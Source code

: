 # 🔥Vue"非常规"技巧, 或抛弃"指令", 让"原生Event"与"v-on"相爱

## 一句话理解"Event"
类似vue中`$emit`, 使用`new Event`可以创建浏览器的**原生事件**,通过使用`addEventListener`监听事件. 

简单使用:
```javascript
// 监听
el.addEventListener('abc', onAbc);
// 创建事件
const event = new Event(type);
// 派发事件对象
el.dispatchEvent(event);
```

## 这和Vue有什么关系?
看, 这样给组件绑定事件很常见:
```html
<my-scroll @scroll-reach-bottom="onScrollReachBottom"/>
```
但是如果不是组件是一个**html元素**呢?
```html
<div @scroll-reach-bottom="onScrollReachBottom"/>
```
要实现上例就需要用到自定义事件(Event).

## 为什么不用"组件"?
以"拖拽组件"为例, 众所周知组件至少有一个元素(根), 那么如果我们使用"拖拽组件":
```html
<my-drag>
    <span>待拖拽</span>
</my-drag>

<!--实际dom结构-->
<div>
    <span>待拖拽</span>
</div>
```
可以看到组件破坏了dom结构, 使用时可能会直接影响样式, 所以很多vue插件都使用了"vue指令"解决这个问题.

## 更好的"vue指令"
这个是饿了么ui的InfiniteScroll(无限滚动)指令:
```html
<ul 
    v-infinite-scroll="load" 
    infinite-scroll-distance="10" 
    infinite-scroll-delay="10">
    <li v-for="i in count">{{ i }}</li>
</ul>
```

▶ About this task: Please find how many lines of the entries above include the string "onScrollReachBottom", giving the number and nothing else.

▶ Solution to the problem: 2